Begin at the line that contains "They're so small." and repeat every line from there to the end of the records below, inclusive, without adding any other line.

[Saved data entries]
********************

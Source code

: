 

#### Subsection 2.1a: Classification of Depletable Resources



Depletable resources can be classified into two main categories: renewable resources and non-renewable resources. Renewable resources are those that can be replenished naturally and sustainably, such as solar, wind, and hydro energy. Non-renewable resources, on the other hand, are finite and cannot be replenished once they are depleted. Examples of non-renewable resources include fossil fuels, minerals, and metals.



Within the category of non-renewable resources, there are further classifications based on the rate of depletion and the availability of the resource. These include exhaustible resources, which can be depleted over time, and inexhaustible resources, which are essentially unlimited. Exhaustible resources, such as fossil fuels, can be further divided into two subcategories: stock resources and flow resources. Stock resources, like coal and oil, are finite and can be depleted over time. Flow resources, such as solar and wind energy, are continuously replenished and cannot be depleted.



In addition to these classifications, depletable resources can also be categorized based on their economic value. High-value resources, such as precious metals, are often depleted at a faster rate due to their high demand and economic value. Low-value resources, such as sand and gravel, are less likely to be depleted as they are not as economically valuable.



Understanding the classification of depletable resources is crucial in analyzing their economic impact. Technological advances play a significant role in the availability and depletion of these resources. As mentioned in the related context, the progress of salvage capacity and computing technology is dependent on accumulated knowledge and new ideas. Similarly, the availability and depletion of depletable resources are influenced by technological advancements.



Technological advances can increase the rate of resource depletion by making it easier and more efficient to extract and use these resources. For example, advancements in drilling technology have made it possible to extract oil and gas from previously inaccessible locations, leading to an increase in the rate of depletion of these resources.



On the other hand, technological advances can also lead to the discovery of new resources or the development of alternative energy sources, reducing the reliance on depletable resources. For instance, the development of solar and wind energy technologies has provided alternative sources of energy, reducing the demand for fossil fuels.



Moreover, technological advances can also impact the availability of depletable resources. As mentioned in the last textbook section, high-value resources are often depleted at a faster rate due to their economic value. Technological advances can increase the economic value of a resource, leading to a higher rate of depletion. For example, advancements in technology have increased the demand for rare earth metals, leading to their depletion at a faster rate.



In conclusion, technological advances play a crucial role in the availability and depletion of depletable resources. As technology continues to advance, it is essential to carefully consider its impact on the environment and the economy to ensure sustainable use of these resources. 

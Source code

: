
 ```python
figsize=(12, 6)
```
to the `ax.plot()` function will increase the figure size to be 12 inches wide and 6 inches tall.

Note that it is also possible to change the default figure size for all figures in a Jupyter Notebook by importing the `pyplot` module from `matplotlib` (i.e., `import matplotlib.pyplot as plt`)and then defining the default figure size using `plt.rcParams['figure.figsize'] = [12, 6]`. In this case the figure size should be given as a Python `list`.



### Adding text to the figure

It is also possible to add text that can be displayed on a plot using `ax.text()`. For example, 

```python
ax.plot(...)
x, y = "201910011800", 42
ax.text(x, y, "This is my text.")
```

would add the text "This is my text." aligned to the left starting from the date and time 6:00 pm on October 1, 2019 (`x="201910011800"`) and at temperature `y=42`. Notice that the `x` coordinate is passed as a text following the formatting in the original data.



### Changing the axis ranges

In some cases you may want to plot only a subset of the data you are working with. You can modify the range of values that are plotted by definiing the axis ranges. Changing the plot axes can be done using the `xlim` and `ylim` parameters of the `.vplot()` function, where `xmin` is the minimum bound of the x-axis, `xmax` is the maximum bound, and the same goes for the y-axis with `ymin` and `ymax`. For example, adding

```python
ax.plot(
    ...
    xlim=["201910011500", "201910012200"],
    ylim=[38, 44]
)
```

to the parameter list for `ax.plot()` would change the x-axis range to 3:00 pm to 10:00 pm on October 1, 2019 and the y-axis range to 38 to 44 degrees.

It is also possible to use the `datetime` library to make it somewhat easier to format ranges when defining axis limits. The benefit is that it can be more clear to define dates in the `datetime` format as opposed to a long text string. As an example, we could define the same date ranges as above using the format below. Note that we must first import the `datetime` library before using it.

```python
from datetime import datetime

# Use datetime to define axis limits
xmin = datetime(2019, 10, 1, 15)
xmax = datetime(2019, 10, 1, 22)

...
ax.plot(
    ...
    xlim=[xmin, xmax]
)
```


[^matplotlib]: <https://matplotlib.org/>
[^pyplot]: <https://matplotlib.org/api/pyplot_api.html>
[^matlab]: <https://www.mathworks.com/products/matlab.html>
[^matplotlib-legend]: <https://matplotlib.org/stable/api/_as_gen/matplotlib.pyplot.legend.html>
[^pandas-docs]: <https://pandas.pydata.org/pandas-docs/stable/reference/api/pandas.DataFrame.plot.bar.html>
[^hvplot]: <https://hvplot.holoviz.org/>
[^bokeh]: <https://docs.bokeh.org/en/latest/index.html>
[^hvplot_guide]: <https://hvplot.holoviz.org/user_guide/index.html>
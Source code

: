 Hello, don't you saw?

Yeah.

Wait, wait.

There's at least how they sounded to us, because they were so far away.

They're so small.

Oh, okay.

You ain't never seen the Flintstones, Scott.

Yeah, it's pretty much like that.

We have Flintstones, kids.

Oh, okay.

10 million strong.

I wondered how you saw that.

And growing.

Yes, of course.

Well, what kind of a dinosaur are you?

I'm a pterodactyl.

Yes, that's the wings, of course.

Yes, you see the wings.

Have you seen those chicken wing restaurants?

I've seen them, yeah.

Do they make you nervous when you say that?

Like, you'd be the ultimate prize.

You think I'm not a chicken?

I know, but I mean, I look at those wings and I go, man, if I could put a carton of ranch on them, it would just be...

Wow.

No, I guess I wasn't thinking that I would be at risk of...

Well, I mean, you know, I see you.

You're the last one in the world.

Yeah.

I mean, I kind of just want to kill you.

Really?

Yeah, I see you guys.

********************

» Response box
They're so small.

Oh, okay.

You ain't never seen the Flintstones, Scott.

Yeah, it's pretty much like that.

We have Flintstones, kids.

Oh, okay.

10 million strong.

I wondered how you saw that.

And growing.

Yes, of course.

Well, what kind of a dinosaur are you?

I'm a pterodactyl.

Yes, that's the wings, of course.

Yes, you see the wings.

Have you seen those chicken wing restaurants?

I've seen them, yeah.

Do they make you nervous when you say that?

Like, you'd be the ultimate prize.

You think I'm not a chicken?

I know, but I mean, I look at those wings and I go, man, if I could put a carton of ranch on them, it would just be...

Wow.

No, I guess I wasn't thinking that I would be at risk of...

Well, I mean, you know, I see you.

You're the last one in the world.

Yeah.

I mean, I kind of just want to kill you.

Really?

Yeah, I see you guys.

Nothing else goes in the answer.